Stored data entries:

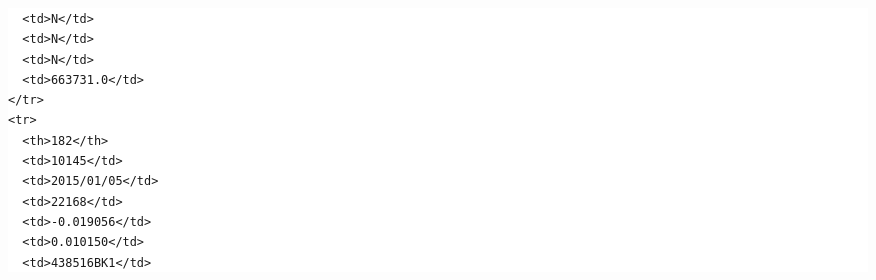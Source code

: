       <td>N</td>
      <td>N</td>
      <td>N</td>
      <td>663731.0</td>
    </tr>
    <tr>
      <th>182</th>
      <td>10145</td>
      <td>2015/01/05</td>
      <td>22168</td>
      <td>-0.019056</td>
      <td>0.010150</td>
      <td>438516BK1</td>
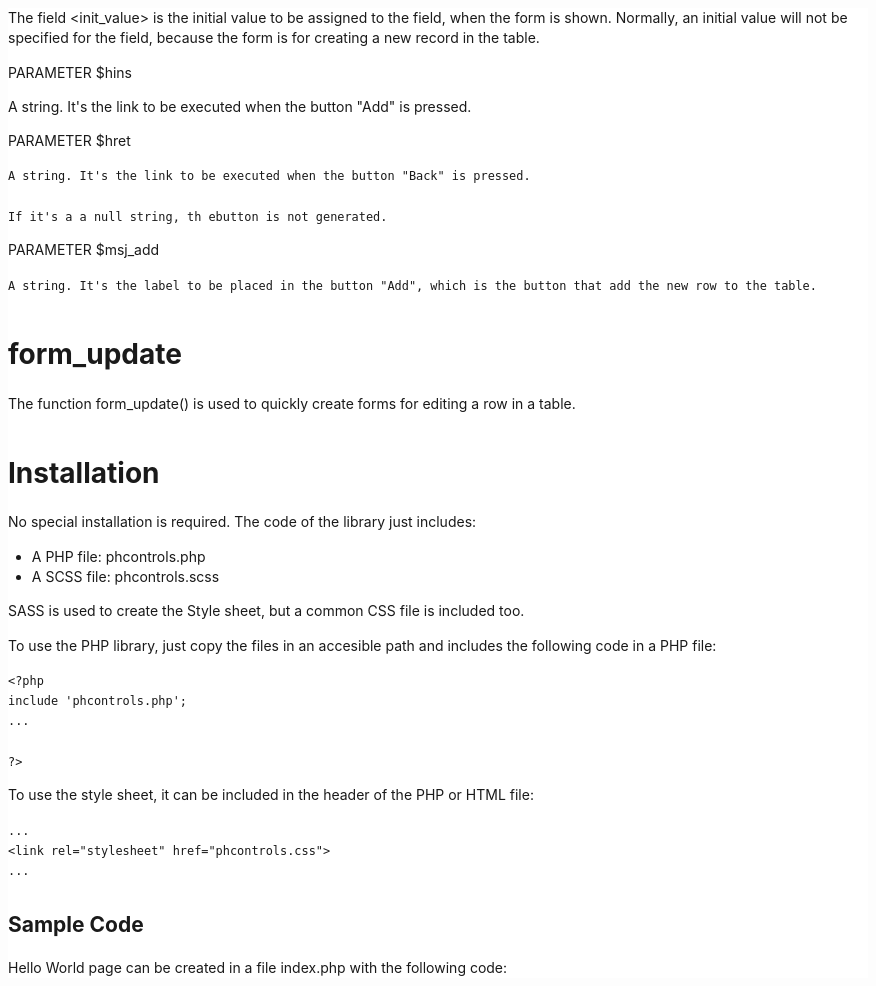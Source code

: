 The field <init_value> is the initial value to be assigned to the field, when the form is shown. Normally, an initial value will not be specified for the field, because the form is for creating a new record in the table.				
				
PARAMETER $hins

   A string. It's the link to be executed when the button "Add" is pressed. 
   
PARAMETER $hret

	A string. It's the link to be executed when the button "Back" is pressed. 
	
	If it's a a null string, th ebutton is not generated.
				
PARAMETER $msj_add

	A string. It's the label to be placed in the button "Add", which is the button that add the new row to the table.

# form_update

The function form_update() is used to quickly create forms for editing a row in a table.


# Installation

No special installation is required. The code of the library just includes:

- A PHP file: phcontrols.php
- A SCSS file: phcontrols.scss

SASS is used to create the Style sheet, but a common CSS file is included too.

To use the PHP library, just copy the files in an accesible path and includes the following code in a PHP file:

```
<?php
include 'phcontrols.php';
...

?>
```

To use the style sheet, it can be included in the header of the PHP or HTML file:

```
...
<link rel="stylesheet" href="phcontrols.css">
...
```


## Sample Code

Hello World page can be created in a file index.php with the following code:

▶ WORK TO BE COMPLETED
Leave the pictures out and repeat exactly the lines from the beginning of the records to the line bearing "PARAMETER $msj_add", both ends counted.

▶ WRITTEN ANSWER
Source code

:       <td>N</td>
      <td>N</td>
      <td>N</td>
      <td>663731.0</td>
    </tr>
    <tr>
      <th>182</th>
      <td>10145</td>
      <td>2015/01/05</td>
      <td>22168</td>
      <td>-0.019056</td>
      <td>0.010150</td>
      <td>438516BK1</td>
Source code

: The field <init_value> is the initial value to be assigned to the field, when the form is shown. Normally, an initial value will not be specified for the field, because the form is for creating a new record in the table.				
				
PARAMETER $hins

   A string. It's the link to be executed when the button "Add" is pressed. 
   
PARAMETER $hret

	A string. It's the link to be executed when the button "Back" is pressed. 
	
	If it's a a null string, th ebutton is not generated.
				
PARAMETER $msj_add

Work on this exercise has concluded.